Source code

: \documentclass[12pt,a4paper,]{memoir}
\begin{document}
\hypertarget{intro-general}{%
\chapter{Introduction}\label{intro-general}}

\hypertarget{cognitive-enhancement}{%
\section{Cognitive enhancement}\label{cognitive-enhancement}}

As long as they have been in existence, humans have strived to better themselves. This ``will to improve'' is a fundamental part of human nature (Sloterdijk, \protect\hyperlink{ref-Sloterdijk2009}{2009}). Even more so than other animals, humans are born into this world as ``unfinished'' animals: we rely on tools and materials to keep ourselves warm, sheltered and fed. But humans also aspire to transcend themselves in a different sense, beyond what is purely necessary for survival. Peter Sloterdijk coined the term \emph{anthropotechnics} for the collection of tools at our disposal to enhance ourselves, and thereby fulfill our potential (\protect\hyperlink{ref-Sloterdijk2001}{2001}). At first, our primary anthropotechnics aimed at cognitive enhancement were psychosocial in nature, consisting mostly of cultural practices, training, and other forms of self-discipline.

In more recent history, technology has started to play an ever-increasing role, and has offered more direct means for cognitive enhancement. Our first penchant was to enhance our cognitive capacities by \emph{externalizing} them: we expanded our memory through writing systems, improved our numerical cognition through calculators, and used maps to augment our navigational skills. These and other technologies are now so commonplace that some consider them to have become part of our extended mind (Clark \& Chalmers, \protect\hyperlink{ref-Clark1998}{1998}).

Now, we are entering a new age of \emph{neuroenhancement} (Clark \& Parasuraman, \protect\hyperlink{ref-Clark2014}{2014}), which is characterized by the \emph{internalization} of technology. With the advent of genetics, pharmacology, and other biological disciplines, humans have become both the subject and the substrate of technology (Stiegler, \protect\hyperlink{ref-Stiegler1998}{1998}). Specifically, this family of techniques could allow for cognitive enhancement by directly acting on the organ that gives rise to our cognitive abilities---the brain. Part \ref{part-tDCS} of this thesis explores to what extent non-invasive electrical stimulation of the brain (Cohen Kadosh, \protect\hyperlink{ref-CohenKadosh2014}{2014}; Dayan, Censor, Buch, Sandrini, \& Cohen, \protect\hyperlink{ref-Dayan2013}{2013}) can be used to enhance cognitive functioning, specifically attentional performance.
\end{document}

==

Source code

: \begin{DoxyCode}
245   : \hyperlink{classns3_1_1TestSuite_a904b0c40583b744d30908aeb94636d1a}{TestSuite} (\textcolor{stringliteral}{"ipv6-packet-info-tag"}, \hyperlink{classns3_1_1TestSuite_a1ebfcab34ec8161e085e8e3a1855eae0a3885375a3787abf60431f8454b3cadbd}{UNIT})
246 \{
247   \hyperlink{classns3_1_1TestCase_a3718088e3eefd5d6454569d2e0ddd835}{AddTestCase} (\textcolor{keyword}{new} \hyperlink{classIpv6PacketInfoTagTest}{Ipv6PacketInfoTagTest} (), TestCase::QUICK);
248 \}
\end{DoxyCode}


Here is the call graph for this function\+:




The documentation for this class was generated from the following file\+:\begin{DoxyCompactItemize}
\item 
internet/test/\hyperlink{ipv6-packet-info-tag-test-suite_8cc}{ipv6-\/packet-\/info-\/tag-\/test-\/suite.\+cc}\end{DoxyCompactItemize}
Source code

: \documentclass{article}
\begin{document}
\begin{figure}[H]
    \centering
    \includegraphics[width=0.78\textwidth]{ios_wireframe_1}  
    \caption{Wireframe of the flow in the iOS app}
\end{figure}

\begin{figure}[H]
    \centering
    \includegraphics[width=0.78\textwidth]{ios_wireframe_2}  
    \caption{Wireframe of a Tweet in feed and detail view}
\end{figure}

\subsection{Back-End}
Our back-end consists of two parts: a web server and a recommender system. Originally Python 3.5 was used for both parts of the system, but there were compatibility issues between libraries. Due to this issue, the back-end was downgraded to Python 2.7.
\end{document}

---

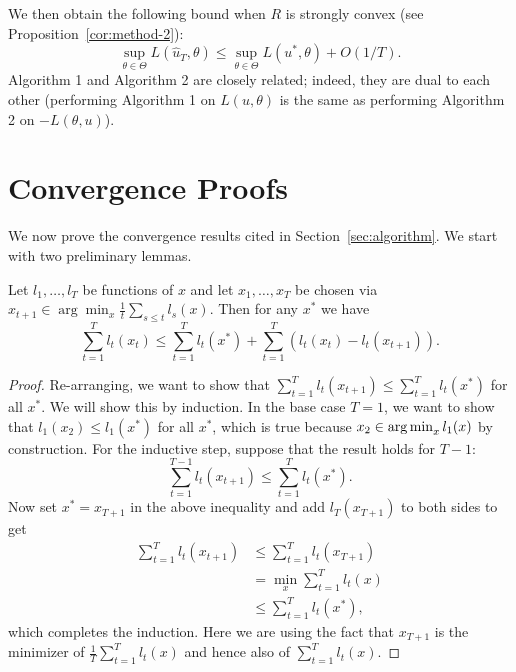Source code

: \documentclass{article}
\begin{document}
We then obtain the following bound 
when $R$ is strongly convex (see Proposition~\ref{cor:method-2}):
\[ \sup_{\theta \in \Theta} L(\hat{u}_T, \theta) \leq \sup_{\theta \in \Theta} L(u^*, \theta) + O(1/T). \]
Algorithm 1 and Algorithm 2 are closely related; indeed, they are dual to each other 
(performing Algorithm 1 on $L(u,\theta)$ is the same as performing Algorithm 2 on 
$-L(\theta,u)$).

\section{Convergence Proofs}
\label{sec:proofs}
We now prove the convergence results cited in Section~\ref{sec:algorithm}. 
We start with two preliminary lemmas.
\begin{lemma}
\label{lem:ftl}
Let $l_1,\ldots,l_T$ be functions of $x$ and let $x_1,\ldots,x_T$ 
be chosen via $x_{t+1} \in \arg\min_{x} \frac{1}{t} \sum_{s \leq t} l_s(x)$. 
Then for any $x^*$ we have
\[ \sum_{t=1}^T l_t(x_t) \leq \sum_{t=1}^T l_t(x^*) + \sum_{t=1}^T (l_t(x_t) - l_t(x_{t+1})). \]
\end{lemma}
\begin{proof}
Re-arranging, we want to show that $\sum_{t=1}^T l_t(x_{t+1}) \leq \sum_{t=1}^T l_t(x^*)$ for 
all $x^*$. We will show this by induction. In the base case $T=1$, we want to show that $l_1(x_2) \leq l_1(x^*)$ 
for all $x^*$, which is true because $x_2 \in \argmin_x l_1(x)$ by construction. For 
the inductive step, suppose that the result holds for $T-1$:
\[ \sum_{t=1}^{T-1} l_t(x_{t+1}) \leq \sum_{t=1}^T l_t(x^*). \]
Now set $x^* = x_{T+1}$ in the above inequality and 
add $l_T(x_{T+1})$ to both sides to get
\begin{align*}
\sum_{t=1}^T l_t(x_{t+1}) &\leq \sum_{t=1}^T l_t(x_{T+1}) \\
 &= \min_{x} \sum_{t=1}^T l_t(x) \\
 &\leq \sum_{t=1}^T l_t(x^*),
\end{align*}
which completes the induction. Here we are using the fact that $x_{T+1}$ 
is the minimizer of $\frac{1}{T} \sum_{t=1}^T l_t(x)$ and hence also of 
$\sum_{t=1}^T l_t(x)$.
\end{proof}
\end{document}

Exercise description:
Above are the entries. Copy exactly the part that opens with the line containing "As long as they" and closes with the line containing "In more recent", and no more.

Answer space:
As long as they have been in existence, humans have strived to better themselves. This ``will to improve'' is a fundamental part of human nature (Sloterdijk, \protect\hyperlink{ref-Sloterdijk2009}{2009}). Even more so than other animals, humans are born into this world as ``unfinished'' animals: we rely on tools and materials to keep ourselves warm, sheltered and fed. But humans also aspire to transcend themselves in a different sense, beyond what is purely necessary for survival. Peter Sloterdijk coined the term \emph{anthropotechnics} for the collection of tools at our disposal to enhance ourselves, and thereby fulfill our potential (\protect\hyperlink{ref-Sloterdijk2001}{2001}). At first, our primary anthropotechnics aimed at cognitive enhancement were psychosocial in nature, consisting mostly of cultural practices, training, and other forms of self-discipline.

In more recent history, technology has started to play an ever-increasing role, and has offered more direct means for cognitive enhancement. Our first penchant was to enhance our cognitive capacities by \emph{externalizing} them: we expanded our memory through writing systems, improved our numerical cognition through calculators, and used maps to augment our navigational skills. These and other technologies are now so commonplace that some consider them to have become part of our extended mind (Clark \& Chalmers, \protect\hyperlink{ref-Clark1998}{1998}).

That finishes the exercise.